I when digging into the source code of rest_framework and got the following findings:

For question 1. Why do we need to specify partial=True?

This question is related to HTTP verbs.

PUT: The PUT method replaces all current representations of the target resource with the request payload.

PATCH: The PATCH method is used to apply partial modifications to a resource.

Generally speaking, partial is used to check whether the fields in the model is needed to do field validation when client submitting data to the view.

For example, we have a Book model like this, pls note both of the name and author_name fields are mandatory (not null & not blank).

class Book(models.Model):
    name = models.CharField('name of the book', max_length=100)
    author_name = models.CharField('the name of the author', max_length=50)

# Create a new instance for testing
Book.objects.create(name='Python in a nut shell', author_name='Alex Martelli')

For some scenarios, we may only need to update part of the fields in the model, e.g., we only need to update name field in the Book.
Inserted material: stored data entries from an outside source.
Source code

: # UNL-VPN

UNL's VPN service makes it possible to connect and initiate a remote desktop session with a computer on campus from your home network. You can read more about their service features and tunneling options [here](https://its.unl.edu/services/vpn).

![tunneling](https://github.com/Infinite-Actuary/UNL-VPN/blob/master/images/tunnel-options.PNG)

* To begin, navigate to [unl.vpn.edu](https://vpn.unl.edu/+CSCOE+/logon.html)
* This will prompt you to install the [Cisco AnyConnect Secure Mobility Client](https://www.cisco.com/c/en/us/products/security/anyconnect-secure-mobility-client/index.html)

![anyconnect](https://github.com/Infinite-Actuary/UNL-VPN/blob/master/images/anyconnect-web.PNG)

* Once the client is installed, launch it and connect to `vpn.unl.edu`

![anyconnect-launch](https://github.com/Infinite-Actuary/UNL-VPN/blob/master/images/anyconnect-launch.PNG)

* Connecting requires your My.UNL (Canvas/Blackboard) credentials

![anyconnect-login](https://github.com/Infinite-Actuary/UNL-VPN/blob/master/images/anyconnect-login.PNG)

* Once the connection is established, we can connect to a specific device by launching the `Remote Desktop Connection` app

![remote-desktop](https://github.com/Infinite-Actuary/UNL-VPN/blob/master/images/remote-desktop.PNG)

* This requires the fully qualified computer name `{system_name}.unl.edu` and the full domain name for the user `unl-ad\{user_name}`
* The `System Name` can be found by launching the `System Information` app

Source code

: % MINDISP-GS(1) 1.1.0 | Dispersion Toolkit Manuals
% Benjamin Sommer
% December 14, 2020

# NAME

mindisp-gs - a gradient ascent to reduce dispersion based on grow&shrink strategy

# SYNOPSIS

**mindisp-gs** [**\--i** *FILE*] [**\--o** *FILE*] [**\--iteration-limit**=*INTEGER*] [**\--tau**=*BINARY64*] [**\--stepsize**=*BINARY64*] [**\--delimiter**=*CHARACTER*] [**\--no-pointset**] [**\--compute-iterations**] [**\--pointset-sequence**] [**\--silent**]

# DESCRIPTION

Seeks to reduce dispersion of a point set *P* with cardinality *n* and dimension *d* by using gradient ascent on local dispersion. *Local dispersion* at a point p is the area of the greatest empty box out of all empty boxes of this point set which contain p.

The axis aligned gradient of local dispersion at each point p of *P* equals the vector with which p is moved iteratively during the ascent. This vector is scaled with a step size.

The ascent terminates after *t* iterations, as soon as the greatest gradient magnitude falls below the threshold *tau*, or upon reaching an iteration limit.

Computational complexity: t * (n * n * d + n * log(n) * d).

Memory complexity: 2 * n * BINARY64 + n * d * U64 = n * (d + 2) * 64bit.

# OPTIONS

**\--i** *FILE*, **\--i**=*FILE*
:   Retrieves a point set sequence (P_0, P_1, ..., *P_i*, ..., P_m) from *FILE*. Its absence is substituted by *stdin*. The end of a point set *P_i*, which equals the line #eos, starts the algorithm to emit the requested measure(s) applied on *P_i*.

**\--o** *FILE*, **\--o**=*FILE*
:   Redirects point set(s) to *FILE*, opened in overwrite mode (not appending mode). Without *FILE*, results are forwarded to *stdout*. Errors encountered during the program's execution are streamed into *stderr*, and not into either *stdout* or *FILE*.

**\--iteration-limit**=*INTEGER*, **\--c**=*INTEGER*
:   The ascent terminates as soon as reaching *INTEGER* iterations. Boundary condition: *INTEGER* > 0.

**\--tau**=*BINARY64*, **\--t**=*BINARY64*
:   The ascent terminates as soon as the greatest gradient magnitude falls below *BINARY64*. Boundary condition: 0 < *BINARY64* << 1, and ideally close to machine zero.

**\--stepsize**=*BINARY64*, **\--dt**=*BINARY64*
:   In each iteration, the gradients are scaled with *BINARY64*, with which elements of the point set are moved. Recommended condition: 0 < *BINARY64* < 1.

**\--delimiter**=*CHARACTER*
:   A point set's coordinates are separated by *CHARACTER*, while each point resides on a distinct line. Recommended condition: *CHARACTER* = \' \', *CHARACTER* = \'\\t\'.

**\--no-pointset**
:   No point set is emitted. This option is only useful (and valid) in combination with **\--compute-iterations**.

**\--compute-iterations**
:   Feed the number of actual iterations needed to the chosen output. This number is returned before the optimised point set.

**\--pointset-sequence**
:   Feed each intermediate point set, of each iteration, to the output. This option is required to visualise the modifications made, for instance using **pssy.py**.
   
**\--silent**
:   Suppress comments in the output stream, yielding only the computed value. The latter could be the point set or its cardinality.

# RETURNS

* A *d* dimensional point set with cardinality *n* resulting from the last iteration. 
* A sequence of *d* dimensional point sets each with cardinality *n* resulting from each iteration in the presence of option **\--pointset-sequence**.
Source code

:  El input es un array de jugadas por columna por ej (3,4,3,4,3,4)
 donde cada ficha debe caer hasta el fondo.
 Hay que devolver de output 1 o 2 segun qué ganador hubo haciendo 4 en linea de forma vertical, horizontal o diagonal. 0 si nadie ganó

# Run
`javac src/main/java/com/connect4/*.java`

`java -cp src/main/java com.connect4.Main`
So for this case, client will only submit the name field with new value to the view. The data submit from the client may look like this:

{"pk": 1, name: "PYTHON IN A NUT SHELL"}

But you may have notice that our model definition does not allow author_name to be blank. So we have to use partial_update instead of update. So the rest framework will not perform field validation check for the fields which is missing in the request data.

For testing purpose, you can create two views for both update and partial_update, and you will get more understanding what I just said.

Example:

views.py

from rest_framework.generics import GenericAPIView
from rest_framework.mixins import UpdateModelMixin
from rest_framework.viewsets import ModelViewSet
from rest_framework import serializers


class BookSerializer(serializers.ModelSerializer):
    class Meta:
        model = Book


class BookUpdateView(GenericAPIView, UpdateModelMixin):
    '''
    Book update API, need to submit both `name` and `author_name` fields
    At the same time, or django will prevent to do update for field missing
    '''
    queryset = Book.objects.all()
    serializer_class = BookSerializer

    def put(self, request, *args, **kwargs):
        return self.update(request, *args, **kwargs)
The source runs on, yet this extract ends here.